● Exercise objective
Could you please write out the data shown below, exactly and in full?

Collected data entries
__________

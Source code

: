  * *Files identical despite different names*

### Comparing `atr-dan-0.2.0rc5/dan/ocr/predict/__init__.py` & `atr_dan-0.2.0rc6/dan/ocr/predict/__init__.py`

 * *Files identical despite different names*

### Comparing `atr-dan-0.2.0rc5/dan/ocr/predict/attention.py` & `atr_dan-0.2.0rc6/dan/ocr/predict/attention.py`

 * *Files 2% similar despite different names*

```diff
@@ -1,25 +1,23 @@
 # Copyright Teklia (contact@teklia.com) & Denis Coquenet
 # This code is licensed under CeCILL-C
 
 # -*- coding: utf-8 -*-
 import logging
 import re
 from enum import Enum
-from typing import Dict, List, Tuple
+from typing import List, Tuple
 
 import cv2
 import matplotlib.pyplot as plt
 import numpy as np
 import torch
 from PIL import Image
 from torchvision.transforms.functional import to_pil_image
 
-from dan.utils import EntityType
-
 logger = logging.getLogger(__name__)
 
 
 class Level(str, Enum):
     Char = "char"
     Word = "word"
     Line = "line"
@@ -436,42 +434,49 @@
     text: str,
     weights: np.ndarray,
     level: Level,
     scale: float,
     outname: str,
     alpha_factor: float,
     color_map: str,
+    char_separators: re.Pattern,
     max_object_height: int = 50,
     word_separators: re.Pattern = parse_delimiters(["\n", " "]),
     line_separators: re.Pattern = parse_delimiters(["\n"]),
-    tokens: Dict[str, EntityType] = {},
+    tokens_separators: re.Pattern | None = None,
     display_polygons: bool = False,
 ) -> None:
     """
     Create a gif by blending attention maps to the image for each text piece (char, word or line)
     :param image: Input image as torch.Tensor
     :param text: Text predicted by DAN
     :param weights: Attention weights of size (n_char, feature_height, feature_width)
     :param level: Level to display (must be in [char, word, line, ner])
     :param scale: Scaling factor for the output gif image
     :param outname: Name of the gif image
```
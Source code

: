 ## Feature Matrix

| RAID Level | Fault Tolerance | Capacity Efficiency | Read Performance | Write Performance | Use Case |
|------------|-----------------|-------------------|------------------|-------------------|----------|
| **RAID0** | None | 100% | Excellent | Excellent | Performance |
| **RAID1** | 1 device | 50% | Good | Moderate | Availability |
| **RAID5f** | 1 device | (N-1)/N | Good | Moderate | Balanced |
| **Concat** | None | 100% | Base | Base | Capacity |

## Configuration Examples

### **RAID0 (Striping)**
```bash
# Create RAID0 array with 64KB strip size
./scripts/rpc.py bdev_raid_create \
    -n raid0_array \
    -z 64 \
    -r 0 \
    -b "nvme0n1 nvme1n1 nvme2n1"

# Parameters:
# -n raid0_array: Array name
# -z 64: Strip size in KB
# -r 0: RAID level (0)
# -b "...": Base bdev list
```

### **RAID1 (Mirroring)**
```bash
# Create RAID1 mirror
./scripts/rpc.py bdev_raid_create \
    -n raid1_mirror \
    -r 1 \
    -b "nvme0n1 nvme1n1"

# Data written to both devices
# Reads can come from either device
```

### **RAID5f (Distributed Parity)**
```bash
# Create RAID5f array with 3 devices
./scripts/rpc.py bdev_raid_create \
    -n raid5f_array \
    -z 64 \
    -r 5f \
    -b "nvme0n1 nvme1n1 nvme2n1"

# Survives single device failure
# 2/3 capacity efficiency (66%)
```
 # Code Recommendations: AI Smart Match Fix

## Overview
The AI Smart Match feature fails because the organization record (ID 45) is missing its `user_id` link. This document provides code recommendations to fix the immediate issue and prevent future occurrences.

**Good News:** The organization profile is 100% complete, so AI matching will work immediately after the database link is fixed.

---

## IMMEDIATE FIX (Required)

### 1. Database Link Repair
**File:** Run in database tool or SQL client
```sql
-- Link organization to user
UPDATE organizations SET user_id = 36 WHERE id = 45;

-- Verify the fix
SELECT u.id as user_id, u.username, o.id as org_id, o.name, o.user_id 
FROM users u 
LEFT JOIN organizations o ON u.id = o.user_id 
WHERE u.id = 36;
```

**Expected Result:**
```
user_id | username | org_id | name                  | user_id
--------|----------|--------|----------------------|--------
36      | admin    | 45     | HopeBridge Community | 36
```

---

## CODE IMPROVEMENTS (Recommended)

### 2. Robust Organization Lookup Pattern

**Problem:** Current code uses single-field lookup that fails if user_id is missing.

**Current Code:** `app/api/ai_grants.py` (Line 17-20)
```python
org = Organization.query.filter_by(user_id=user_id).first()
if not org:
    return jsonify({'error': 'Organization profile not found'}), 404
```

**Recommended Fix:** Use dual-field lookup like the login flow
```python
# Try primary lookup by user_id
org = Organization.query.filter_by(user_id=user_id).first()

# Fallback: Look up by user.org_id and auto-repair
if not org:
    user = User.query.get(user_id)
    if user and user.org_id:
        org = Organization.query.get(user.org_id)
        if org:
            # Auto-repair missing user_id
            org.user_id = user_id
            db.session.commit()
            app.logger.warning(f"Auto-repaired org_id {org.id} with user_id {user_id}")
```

__________

● Answer for the task
Source code

:  * *Files identical despite different names*

### Comparing `atr-dan-0.2.0rc5/dan/ocr/predict/__init__.py` & `atr_dan-0.2.0rc6/dan/ocr/predict/__init__.py`

 * *Files identical despite different names*

### Comparing `atr-dan-0.2.0rc5/dan/ocr/predict/attention.py` & `atr_dan-0.2.0rc6/dan/ocr/predict/attention.py`

 * *Files 2% similar despite different names*

```diff
@@ -1,25 +1,23 @@
 # Copyright Teklia (contact@teklia.com) & Denis Coquenet
 # This code is licensed under CeCILL-C
 
 # -*- coding: utf-8 -*-
 import logging
 import re
 from enum import Enum
-from typing import Dict, List, Tuple
+from typing import List, Tuple
 
 import cv2
 import matplotlib.pyplot as plt
 import numpy as np
 import torch
 from PIL import Image
 from torchvision.transforms.functional import to_pil_image
 
-from dan.utils import EntityType
-
 logger = logging.getLogger(__name__)
 
 
 class Level(str, Enum):
     Char = "char"
     Word = "word"
     Line = "line"
@@ -436,42 +434,49 @@
     text: str,
     weights: np.ndarray,
     level: Level,
     scale: float,
     outname: str,
     alpha_factor: float,
     color_map: str,
+    char_separators: re.Pattern,
     max_object_height: int = 50,
     word_separators: re.Pattern = parse_delimiters(["\n", " "]),
     line_separators: re.Pattern = parse_delimiters(["\n"]),
-    tokens: Dict[str, EntityType] = {},
+    tokens_separators: re.Pattern | None = None,
     display_polygons: bool = False,
 ) -> None:
     """
     Create a gif by blending attention maps to the image for each text piece (char, word or line)
     :param image: Input image as torch.Tensor
     :param text: Text predicted by DAN
     :param weights: Attention weights of size (n_char, feature_height, feature_width)
     :param level: Level to display (must be in [char, word, line, ner])
     :param scale: Scaling factor for the output gif image
     :param outname: Name of the gif image
```
Source code

: ## Feature Matrix

| RAID Level | Fault Tolerance | Capacity Efficiency | Read Performance | Write Performance | Use Case |
|------------|-----------------|-------------------|------------------|-------------------|----------|
| **RAID0** | None | 100% | Excellent | Excellent | Performance |
| **RAID1** | 1 device | 50% | Good | Moderate | Availability |
| **RAID5f** | 1 device | (N-1)/N | Good | Moderate | Balanced |
| **Concat** | None | 100% | Base | Base | Capacity |

## Configuration Examples

### **RAID0 (Striping)**
```bash
# Create RAID0 array with 64KB strip size
./scripts/rpc.py bdev_raid_create \
    -n raid0_array \
    -z 64 \
    -r 0 \
    -b "nvme0n1 nvme1n1 nvme2n1"

# Parameters:
# -n raid0_array: Array name
# -z 64: Strip size in KB
# -r 0: RAID level (0)
# -b "...": Base bdev list
```

### **RAID1 (Mirroring)**
```bash
# Create RAID1 mirror
./scripts/rpc.py bdev_raid_create \
    -n raid1_mirror \
    -r 1 \
    -b "nvme0n1 nvme1n1"

# Data written to both devices
# Reads can come from either device
```

### **RAID5f (Distributed Parity)**
```bash
# Create RAID5f array with 3 devices
./scripts/rpc.py bdev_raid_create \
    -n raid5f_array \
    -z 64 \
    -r 5f \
    -b "nvme0n1 nvme1n1 nvme2n1"

# Survives single device failure
# 2/3 capacity efficiency (66%)
```
 # Code Recommendations: AI Smart Match Fix

## Overview
The AI Smart Match feature fails because the organization record (ID 45) is missing its `user_id` link. This document provides code recommendations to fix the immediate issue and prevent future occurrences.

**Good News:** The organization profile is 100% complete, so AI matching will work immediately after the database link is fixed.

---

## IMMEDIATE FIX (Required)

### 1. Database Link Repair
**File:** Run in database tool or SQL client
```sql
-- Link organization to user
UPDATE organizations SET user_id = 36 WHERE id = 45;

-- Verify the fix
SELECT u.id as user_id, u.username, o.id as org_id, o.name, o.user_id 
FROM users u 
LEFT JOIN organizations o ON u.id = o.user_id 
WHERE u.id = 36;
```

**Expected Result:**
```
user_id | username | org_id | name                  | user_id
--------|----------|--------|----------------------|--------
36      | admin    | 45     | HopeBridge Community | 36
```

---

## CODE IMPROVEMENTS (Recommended)

### 2. Robust Organization Lookup Pattern

**Problem:** Current code uses single-field lookup that fails if user_id is missing.

**Current Code:** `app/api/ai_grants.py` (Line 17-20)
```python
org = Organization.query.filter_by(user_id=user_id).first()
if not org:
    return jsonify({'error': 'Organization profile not found'}), 404
```

**Recommended Fix:** Use dual-field lookup like the login flow
```python
# Try primary lookup by user_id
org = Organization.query.filter_by(user_id=user_id).first()

# Fallback: Look up by user.org_id and auto-repair
if not org:
    user = User.query.get(user_id)
    if user and user.org_id:
        org = Organization.query.get(user.org_id)
        if org:
            # Auto-repair missing user_id
            org.user_id = user_id
            db.session.commit()
            app.logger.warning(f"Auto-repaired org_id {org.id} with user_id {user_id}")
```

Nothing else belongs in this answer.